Majority of European women sexually abused: Report

London, March 5: Women in Europe are no better than their counterparts in other parts of the world with more than half of the female population admitting to some form of sexual harassment, finds European Union Agency for Fundamental Rights (FRA) in its latest report based on a survey on violence against women across the EU member states.

The survey found an alarming 55 percent women having undergone some form of sexual harassment, with 32 percent of all victims of sexual harassment saying the perpetrator was either a boss, colleague or customer.

Again, nearly one-third of the fairer sex respondents reported to physical and/or sexual violence since the age of 15. Numerically put, this corresponds to a considerable 62 million women.

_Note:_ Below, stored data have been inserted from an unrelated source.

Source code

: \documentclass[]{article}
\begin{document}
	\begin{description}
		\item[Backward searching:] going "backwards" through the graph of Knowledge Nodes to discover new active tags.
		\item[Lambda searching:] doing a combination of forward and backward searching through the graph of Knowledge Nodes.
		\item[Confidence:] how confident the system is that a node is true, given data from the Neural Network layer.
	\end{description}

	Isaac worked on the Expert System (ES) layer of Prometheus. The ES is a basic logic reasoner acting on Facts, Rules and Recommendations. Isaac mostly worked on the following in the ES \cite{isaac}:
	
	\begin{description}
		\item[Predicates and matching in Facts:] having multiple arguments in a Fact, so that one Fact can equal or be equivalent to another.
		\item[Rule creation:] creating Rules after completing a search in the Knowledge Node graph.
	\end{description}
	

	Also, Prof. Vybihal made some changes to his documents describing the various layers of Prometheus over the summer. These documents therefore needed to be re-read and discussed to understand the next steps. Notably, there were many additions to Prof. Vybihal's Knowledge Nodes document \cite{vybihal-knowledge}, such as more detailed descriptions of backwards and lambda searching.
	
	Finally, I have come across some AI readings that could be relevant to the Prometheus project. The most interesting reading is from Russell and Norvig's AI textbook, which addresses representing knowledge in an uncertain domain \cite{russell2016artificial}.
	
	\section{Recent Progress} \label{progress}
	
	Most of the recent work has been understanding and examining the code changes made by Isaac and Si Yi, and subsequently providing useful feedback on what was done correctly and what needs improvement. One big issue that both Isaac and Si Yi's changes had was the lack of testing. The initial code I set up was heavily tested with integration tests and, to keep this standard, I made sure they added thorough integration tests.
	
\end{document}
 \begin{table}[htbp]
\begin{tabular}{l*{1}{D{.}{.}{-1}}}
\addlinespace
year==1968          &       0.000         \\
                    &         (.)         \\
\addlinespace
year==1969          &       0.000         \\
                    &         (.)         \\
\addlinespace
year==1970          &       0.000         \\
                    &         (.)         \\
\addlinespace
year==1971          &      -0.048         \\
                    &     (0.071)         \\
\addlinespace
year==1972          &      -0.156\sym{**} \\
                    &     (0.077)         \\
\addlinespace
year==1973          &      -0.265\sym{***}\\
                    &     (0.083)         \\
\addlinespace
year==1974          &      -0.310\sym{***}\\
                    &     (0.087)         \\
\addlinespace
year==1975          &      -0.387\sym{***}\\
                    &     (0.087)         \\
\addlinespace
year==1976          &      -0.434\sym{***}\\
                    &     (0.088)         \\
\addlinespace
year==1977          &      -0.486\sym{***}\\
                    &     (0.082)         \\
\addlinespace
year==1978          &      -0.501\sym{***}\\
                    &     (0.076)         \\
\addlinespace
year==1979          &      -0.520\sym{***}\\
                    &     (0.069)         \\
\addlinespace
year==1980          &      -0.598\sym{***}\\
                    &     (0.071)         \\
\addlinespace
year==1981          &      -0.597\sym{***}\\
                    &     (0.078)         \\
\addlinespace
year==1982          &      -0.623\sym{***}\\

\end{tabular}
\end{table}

Such alarming findings in the survey mean that policy makers need to recognise the extent of violence against women, and ensure that responses meet the needs and rights of all victims of violence against women in practice and not just on paper, the report stated.

“FRA’s survey shows that physical, sexual and psychological violence against women is an extensive human rights abuse in all EU member states,” said FRA Director Morten Kjaerum.

A serious situation also persists among young women of the 18-29 years age group with 20 percent of them having faced cyber harassment.

Kjaerum urged policy makers, civil society and frontline workers to review measures to tackle all forms of violence against women no matter where it takes place.

“The enormity of the problem is proof that violence against women does not just impact a few women only — it impacts on society everyday,” he added.

EU member states should ratify the Council of Europe’s convention on preventing and combating violence against women and domestic violence, also known as the Istanbul Convention, the report suggested.

The survey on which the report is based makes clear that a wide variety of groups need to take action to combat violence against women, including employers, health professionals and internet service providers.

It is based on interviews with 42,000 women across the EU, who were asked about their experiences of physical, sexual and psychological violence, including incidents of domestic violence.